If you don’t have excess capacity, that’s when you need to bring fixed costs back into the discussion. If you need to rent more space to manufacture the special order, your profit starts to decline, and it becomes a less lucrative venture.

FAQs

  • Many businesses tinker with unit contribution margin to price their manufactured goods. Start with a goal unit contribution margin, calculate your variable costs, and back into your selling price from there.

    The formula becomes:

    Selling price = goal unit contribution margin + variable costs

    Say you’d like to earn $100 on every piece of artwork you sell. Your variable costs -- paint, brushes, and canvases -- total $40. Your selling price should be $140 ($100 goal unit contribution margin + $40 variable costs).

  • When your raw materials cost changes frequently, so will your unit contribution margin. Companies with volatile variable costs need to keep an eye on their unit contribution margin and be ready to act.

    For example, volatile dairy and meat prices can cause restaurants’ unit contribution margins to plunge to near-zero or negative levels. Fixed costs drag losses even lower.

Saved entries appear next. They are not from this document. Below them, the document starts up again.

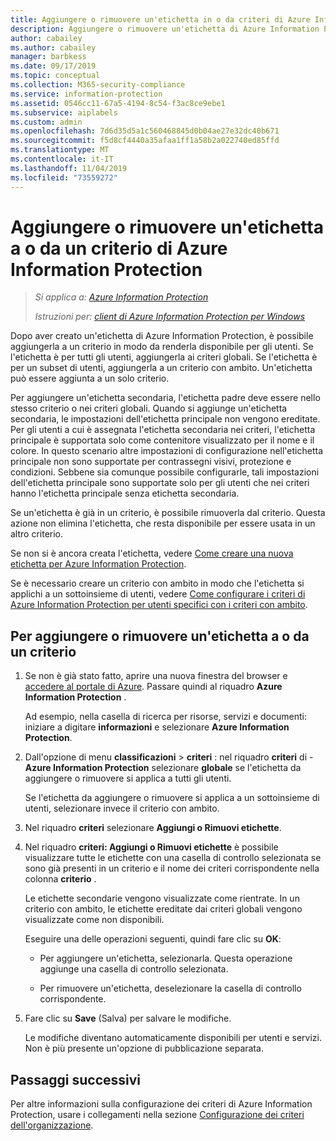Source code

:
 ```yaml
---
title: Aggiungere o rimuovere un'etichetta in o da criteri di Azure Information Protection - AIP
description: Aggiungere o rimuovere un'etichetta di Azure Information Protection a o dai criteri globali per tutti gli utenti oppure a o da un criterio con ambito per un sottoinsieme di utenti.
author: cabailey
ms.author: cabailey
manager: barbkess
ms.date: 09/17/2019
ms.topic: conceptual
ms.collection: M365-security-compliance
ms.service: information-protection
ms.assetid: 0546cc11-67a5-4194-8c54-f3ac8ce9ebe1
ms.subservice: aiplabels
ms.custom: admin
ms.openlocfilehash: 7d6d35d5a1c560468845d0b04ae27e32dc40b671
ms.sourcegitcommit: f5d8cf4440a35afaa1ff1a58b2a022740ed85ffd
ms.translationtype: MT
ms.contentlocale: it-IT
ms.lasthandoff: 11/04/2019
ms.locfileid: "73559272"
---
```

# <a name="add-or-remove-a-label-to-or-from-an-azure-information-protection-policy"></a>Aggiungere o rimuovere un'etichetta a o da un criterio di Azure Information Protection

>*Si applica a: [Azure Information Protection](https://azure.microsoft.com/pricing/details/information-protection)*
>
> *Istruzioni per: [client di Azure Information Protection per Windows](faqs.md#whats-the-difference-between-the-azure-information-protection-client-and-the-azure-information-protection-unified-labeling-client)*

Dopo aver creato un'etichetta di Azure Information Protection, è possibile aggiungerla a un criterio in modo da renderla disponibile per gli utenti. Se l'etichetta è per tutti gli utenti, aggiungerla ai criteri globali. Se l'etichetta è per un subset di utenti, aggiungerla a un criterio con ambito. Un'etichetta può essere aggiunta a un solo criterio. 

Per aggiungere un'etichetta secondaria, l'etichetta padre deve essere nello stesso criterio o nei criteri globali. Quando si aggiunge un'etichetta secondaria, le impostazioni dell'etichetta principale non vengono ereditate. Per gli utenti a cui è assegnata l'etichetta secondaria nei criteri, l'etichetta principale è supportata solo come contenitore visualizzato per il nome e il colore. In questo scenario altre impostazioni di configurazione nell'etichetta principale non sono supportate per contrassegni visivi, protezione e condizioni. Sebbene sia comunque possibile configurarle, tali impostazioni dell'etichetta principale sono supportate solo per gli utenti che nei criteri hanno l'etichetta principale senza etichetta secondaria.

Se un'etichetta è già in un criterio, è possibile rimuoverla dal criterio. Questa azione non elimina l'etichetta, che resta disponibile per essere usata in un altro criterio.

Se non si è ancora creata l'etichetta, vedere [Come creare una nuova etichetta per Azure Information Protection](configure-policy-new-label.md).

Se è necessario creare un criterio con ambito in modo che l'etichetta si applichi a un sottoinsieme di utenti, vedere [Come configurare i criteri di Azure Information Protection per utenti specifici con i criteri con ambito](configure-policy-scope.md).

## <a name="to-add-or-remove-a-label-to-or-from-a-policy"></a>Per aggiungere o rimuovere un'etichetta a o da un criterio

1. Se non è già stato fatto, aprire una nuova finestra del browser e [accedere al portale di Azure](configure-policy.md#signing-in-to-the-azure-portal). Passare quindi al riquadro **Azure Information Protection** .
    
    Ad esempio, nella casella di ricerca per risorse, servizi e documenti: iniziare a digitare **informazioni** e selezionare **Azure Information Protection**.

2. Dall'opzione di menu **classificazioni** > **criteri** : nel riquadro **criteri** di - **Azure Information Protection** selezionare **globale** se l'etichetta da aggiungere o rimuovere si applica a tutti gli utenti.

    Se l'etichetta da aggiungere o rimuovere si applica a un sottoinsieme di utenti, selezionare invece il criterio con ambito.

3. Nel riquadro **criteri** selezionare **Aggiungi o Rimuovi etichette**.

4. Nel riquadro **criteri: Aggiungi o Rimuovi etichette** è possibile visualizzare tutte le etichette con una casella di controllo selezionata se sono già presenti in un criterio e il nome dei criteri corrispondente nella colonna **criterio** .
     
    Le etichette secondarie vengono visualizzate come rientrate. In un criterio con ambito, le etichette ereditate dai criteri globali vengono visualizzate come non disponibili.
    
    Eseguire una delle operazioni seguenti, quindi fare clic su **OK**:
    
    - Per aggiungere un'etichetta, selezionarla. Questa operazione aggiunge una casella di controllo selezionata.
    
    - Per rimuovere un'etichetta, deselezionare la casella di controllo corrispondente.
  
5. Fare clic su **Save** (Salva) per salvare le modifiche.
   
    Le modifiche diventano automaticamente disponibili per utenti e servizi. Non è più presente un'opzione di pubblicazione separata.


## <a name="next-steps"></a>Passaggi successivi

Per altre informazioni sulla configurazione dei criteri di Azure Information Protection, usare i collegamenti nella sezione [Configurazione dei criteri dell'organizzazione](configure-policy.md#configuring-your-organizations-policy).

    Every time there’s a significant change in your variable costs, recalculate your unit contribution margin. From there, decide if you need to adjust your selling price or find new ways to reduce variable costs.

  • When you have a positive unit contribution margin but have suffered a net operating loss (NOL), your fixed costs are most to blame. However, reducing your variable costs can reverse your misfortune.

    Businesses with a net operating loss should seek opportunities to increase sales revenue and trim all expenses, not just manufacturing costs.

    The first place you should go is your accounting software to see where you can prune expenses. In years of NOL, you can take a net operating loss deduction on your business taxes.

  • Accounting ratios don’t offer any benefit unless they’re compared to other metrics. Look at both contribution margin and unit contribution margin before making manufacturing decisions. (What a cop-out answer!)

    Going back to the stuffed animal business, the llama had a lower unit contribution margin than the dolphin, but they had the same contribution margin. Since the llama sold more units, the dolphin and llama are equally profitable to your business.

Let data lead the way

It’s a data-driven world, and you can make data tell any story you’d like. There are analytics you’ll grow to rely on before making business decisions. Unit contribution margin should be just one of many accounting formulas and ratios you look at before you arrive at the solution to a problem.